7.4. Section 6 of the State Act pertains to raising of a dispute by the land owner and deals with the power of the Collector to decide the dispute/question as to whether or not any private forest or portion thereof has vested in the State Government and reads thus:-
"6. Where any question arises as to whether or not any forest is a private forest, or whether or not any private forest or portion thereof has vested in the State Government or whether or not any dwelling house constructed in a forest stands acquired under this Act, the Collector shall decide the question, and the decision of the Collector shall, subject to the decision of the Tribunal in appeal which may be preferred to the Tribunal within sixty days from the date of the decision of the Collector, or the order of the State Government under Section 18, be final."
7.5. Section 2 of the Central Act pertains to restrictions on the de-reservation of forests or use of forest land for non-forest purpose and reads thus:-
"2. Restriction on the de-reservation of forests or use of forest land for non-forest purpose. - Notwithstanding anything contained in any other law for the time being in force in a State, no State Government or other authority shall make, except with the prior approval of the Central Government, any order directing,--
(i) that any reserved forest (within the meaning of the expression "reserved forest" in any law for the time being in force in that State) or any portion thereof, shall cease to be reserved;
(ii) that any forest-land or any portion thereof may be used for any non-forest purpose;
(iii) that any forest-land or any portion thereof may be assigned by way of lease or otherwise to any private person or to any authority, corporation, agency or any other organisation not owned, managed or controlled by Government;
(iv) that any forest-land or any portion thereof may be cleared of trees which have grown naturally in that land or portion, for the purpose of using it for re-afforestation."

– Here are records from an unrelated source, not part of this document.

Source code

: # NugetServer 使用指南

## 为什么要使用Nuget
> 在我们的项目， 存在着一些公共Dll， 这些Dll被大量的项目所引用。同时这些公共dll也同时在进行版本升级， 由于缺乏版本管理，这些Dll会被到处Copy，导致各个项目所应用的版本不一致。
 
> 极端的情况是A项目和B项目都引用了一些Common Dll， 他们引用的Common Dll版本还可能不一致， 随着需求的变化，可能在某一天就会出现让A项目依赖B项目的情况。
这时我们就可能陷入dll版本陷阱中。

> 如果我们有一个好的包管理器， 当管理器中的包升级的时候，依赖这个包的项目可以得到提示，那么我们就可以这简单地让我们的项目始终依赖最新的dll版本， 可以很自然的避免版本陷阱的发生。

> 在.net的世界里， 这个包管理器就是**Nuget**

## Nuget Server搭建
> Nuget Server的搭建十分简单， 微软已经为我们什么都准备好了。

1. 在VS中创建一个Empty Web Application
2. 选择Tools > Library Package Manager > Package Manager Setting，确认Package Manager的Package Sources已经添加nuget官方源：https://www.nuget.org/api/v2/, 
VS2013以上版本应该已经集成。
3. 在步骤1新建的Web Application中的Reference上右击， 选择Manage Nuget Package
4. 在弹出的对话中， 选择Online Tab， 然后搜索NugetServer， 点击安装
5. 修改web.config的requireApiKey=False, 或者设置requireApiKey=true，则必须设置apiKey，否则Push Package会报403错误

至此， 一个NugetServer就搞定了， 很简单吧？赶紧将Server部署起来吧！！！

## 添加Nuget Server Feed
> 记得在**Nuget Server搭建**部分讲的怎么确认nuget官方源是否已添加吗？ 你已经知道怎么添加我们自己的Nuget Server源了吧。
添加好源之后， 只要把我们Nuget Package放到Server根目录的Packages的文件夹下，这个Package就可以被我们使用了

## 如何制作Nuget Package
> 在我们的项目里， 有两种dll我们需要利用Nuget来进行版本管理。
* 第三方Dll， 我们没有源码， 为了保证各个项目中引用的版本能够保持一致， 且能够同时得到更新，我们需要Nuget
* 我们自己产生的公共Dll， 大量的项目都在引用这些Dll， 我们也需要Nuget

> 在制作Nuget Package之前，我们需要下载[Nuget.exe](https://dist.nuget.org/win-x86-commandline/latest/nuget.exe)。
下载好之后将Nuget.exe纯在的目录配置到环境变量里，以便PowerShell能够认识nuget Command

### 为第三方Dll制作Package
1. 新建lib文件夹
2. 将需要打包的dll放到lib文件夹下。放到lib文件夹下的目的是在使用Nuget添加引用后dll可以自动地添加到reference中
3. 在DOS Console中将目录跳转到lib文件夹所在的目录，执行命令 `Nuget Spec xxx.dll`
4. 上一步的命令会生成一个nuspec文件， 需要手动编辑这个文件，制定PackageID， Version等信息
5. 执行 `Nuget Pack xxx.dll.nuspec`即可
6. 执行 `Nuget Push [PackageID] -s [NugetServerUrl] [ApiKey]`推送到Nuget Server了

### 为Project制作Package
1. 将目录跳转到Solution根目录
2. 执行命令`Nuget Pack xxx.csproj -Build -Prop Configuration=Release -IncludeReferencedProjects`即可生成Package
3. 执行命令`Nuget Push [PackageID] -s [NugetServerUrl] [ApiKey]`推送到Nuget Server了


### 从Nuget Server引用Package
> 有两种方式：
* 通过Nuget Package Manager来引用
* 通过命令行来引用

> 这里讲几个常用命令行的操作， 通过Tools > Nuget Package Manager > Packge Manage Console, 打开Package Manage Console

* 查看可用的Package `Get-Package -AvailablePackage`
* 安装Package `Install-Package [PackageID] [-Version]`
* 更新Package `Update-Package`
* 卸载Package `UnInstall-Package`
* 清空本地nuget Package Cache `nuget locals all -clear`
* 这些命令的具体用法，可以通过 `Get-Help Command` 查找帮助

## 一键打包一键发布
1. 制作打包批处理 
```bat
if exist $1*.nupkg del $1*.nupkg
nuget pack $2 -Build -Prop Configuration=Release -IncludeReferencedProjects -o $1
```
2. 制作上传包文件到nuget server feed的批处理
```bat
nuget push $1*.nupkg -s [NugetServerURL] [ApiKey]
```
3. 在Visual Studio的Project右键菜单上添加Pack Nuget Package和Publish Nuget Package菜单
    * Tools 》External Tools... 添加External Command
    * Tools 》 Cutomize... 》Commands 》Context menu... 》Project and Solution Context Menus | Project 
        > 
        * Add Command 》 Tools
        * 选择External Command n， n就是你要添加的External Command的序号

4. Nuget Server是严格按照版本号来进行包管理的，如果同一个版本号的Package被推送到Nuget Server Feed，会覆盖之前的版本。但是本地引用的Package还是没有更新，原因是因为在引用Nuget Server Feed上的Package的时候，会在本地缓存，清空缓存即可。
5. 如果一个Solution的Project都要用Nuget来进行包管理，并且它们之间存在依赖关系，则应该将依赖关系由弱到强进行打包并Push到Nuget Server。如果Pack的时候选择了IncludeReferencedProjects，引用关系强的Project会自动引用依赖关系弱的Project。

[Explanation.- For the purposes of this section 'non-forest purpose" means the breaking up or clearing of any forest-land or portion thereof for-
(a) the cultivation of tea, coffee, spices, rubber, palms, oil bearing plants, horticultural crops or medicinal plants;
(b) any purpose other than re-afforestation;
but does not include any work relating or ancillary to conservation, development and management of forests and wild life, namely, the establishment of check-posts, fire lines, wireless communications and construction of fencing, bridges and culverts, dams, waterholes, trench marks, boundary marks, pipelines or other like purposes.]
8. Section 2(c-i) of the State Act defines 'forest' and the definition is self-explanatory. Section 2(f) of the State Act defines 'private forest' which relates to the property not belonging to the Government and includes any land/forest which is so declared under Section 34A or in respect of which notification under Section 35(1) is in force or in respect of which notice under Section 35(3) has been issued or in respect of which notification under Section 38 has been issued. Thus, on the appointed day i.e. 30.08.1975, the date of coming into force of the State Act, if any proceedings under the provisions of Sections 34A, 35(1), 35(3) or 38 of the Act of 1927 are pending or in force then such land or forest is defined as 'private forest'. The effect of pendency of any such proceeding under the Act of 1927 on the appointed day is given in Section 3 of the State Act which provides for vesting of private forests in the State Government on the appointed day. It is pertinent to note that Section 3(1) states that all private forests in the State shall stand acquired and vest in the State Government which implies that such lands/forests have to be covered by the definition of 'private forest' in Section 2(f) of the State Act. However, in the event if any owner/person is aggrieved and a question arises as to whether or not a forest is a private forest or any private forest or portion thereof has vested in the State Government, then under Section 6 of the State Act such owner/person can file an appeal to the Collector and dispute the status of the land as to whether or nor the said land is forest/private forest or whether or not any private forest or portion thereof has vested in the State Government.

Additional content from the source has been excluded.